How to record League of Legends without lag
Updated May 19, 2026
The goal is not maximum file size or cinematic quality. For League review, you want stable gameplay, readable UI, and a recording that is easy to replay after the game.
1. Use a practical baseline
Start with 1080p, 60 FPS, and H.264. That is clear enough for cooldowns, minimap checks, lane state, and fight review without pushing your PC harder than needed.
| Setting | Recommended start |
|---|---|
| Resolution | 1080p |
| FPS | 60 FPS |
| Codec | H.264 |
| Mode | Auto-record completed games |
2. Prefer hardware encoding
Hardware encoding keeps recording work on the GPU encoder instead of putting too much pressure on the CPU. If your system supports it, use it before lowering game settings.
- Close heavy background capture tools before long ranked sessions.

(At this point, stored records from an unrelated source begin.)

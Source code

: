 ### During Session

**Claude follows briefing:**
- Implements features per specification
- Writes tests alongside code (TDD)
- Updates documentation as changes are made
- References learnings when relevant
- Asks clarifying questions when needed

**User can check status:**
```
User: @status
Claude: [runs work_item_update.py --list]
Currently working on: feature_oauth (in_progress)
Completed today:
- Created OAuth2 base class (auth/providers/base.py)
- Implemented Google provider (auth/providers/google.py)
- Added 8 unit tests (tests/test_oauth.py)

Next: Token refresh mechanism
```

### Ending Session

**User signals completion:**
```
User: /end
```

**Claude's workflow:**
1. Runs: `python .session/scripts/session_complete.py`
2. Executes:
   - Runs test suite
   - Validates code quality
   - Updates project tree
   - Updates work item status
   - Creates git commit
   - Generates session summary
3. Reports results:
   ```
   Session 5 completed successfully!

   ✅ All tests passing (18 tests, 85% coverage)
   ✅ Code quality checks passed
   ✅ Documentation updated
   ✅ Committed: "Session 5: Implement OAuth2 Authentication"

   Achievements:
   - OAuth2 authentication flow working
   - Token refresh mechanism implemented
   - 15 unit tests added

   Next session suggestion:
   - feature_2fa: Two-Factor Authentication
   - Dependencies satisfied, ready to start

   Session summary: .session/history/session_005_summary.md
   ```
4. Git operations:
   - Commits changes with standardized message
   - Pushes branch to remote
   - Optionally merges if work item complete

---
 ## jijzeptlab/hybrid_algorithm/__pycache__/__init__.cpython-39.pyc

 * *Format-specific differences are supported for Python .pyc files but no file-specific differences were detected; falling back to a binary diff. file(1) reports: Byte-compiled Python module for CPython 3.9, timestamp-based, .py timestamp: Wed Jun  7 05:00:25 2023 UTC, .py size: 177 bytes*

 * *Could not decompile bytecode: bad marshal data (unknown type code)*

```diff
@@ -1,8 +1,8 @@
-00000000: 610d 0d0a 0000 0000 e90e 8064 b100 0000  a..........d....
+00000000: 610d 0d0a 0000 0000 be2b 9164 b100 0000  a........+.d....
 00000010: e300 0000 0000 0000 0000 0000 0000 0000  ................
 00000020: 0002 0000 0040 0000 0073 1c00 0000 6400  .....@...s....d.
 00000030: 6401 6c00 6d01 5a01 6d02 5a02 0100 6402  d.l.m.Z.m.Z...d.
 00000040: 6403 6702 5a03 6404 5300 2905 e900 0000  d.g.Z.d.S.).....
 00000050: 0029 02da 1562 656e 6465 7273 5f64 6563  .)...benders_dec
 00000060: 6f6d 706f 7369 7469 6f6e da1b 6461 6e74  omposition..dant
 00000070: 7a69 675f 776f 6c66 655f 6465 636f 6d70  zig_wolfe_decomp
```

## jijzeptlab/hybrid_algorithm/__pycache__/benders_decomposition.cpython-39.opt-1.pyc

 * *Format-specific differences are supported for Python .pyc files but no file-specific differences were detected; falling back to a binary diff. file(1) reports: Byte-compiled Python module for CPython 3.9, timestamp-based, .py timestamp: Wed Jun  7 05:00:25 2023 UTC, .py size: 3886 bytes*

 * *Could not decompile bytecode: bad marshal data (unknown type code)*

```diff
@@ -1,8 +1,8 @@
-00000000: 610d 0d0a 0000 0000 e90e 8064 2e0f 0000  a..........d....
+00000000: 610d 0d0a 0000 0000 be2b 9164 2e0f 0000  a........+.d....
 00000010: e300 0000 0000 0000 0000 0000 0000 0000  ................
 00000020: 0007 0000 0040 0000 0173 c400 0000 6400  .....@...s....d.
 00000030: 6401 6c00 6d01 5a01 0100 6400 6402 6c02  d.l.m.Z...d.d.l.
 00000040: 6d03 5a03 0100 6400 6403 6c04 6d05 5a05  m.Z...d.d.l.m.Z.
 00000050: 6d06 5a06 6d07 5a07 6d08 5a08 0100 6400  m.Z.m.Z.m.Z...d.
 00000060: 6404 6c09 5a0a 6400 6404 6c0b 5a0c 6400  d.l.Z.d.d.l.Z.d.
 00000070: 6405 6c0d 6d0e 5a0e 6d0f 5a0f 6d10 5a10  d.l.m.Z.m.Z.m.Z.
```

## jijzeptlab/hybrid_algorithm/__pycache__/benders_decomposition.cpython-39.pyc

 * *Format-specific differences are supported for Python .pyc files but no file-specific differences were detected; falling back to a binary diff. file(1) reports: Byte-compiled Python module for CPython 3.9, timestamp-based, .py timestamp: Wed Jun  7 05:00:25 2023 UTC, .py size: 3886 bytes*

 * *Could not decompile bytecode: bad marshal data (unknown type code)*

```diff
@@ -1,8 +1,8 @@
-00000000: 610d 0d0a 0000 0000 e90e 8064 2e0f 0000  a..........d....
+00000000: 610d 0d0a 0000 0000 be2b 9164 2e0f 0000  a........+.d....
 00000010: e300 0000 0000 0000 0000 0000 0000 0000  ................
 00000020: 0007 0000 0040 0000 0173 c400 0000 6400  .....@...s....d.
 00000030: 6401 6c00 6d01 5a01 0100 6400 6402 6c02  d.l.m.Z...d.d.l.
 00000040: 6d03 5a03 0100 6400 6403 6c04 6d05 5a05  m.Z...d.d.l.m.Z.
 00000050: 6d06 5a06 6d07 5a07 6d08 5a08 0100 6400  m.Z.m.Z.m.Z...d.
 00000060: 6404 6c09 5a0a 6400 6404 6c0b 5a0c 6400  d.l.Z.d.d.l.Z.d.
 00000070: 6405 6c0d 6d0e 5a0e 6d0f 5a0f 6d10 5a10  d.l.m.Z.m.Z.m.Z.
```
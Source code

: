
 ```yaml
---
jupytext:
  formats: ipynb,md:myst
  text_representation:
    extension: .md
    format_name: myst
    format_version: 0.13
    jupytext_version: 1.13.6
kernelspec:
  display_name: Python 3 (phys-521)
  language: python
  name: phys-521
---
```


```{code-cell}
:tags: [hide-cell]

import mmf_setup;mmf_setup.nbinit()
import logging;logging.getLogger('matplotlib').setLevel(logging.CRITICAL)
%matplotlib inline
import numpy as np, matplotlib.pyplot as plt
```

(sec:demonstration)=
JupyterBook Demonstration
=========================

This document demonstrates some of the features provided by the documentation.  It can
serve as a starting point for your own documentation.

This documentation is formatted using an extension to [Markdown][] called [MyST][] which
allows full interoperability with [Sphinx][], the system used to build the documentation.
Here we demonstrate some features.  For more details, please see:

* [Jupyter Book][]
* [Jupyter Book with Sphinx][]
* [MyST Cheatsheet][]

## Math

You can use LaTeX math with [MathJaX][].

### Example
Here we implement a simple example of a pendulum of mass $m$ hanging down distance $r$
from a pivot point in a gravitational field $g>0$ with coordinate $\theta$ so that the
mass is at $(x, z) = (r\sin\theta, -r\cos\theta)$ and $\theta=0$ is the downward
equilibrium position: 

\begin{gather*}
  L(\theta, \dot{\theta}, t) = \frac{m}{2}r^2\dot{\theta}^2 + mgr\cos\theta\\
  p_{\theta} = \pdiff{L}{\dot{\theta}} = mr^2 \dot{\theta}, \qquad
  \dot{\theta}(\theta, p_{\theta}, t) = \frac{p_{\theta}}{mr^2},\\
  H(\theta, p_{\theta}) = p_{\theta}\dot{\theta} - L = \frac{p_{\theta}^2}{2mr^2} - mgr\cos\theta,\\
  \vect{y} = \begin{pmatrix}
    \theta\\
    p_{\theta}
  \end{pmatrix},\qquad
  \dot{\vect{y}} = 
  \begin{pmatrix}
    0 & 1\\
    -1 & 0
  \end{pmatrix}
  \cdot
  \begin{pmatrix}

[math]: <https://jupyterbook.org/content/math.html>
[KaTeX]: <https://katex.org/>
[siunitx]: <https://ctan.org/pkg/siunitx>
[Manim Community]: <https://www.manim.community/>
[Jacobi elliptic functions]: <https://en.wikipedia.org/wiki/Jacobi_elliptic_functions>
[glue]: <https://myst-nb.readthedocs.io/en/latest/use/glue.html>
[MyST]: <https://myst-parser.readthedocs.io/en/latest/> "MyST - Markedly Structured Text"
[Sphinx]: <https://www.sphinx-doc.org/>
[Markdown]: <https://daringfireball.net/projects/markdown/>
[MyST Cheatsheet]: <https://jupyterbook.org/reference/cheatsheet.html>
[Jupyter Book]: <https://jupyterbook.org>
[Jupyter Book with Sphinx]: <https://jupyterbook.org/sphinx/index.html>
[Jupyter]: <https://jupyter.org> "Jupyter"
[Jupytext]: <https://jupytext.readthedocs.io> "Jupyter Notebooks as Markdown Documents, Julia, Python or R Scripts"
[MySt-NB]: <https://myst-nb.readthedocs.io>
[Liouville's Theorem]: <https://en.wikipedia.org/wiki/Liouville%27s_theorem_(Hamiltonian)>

- Avoid stacking multiple overlays or recorders at the same time.
- Test one normal game before trusting a full session.
3. Keep storage simple
Recording lag can come from a slow or nearly full disk. Use a consistent folder on a drive with free space, and delete old test files after you confirm the setup works.
4. Upload only review-worthy games
Local recording can stay free and fast. Upload selected VODs to Review only when you actually need online playback, coaching, or shared notes.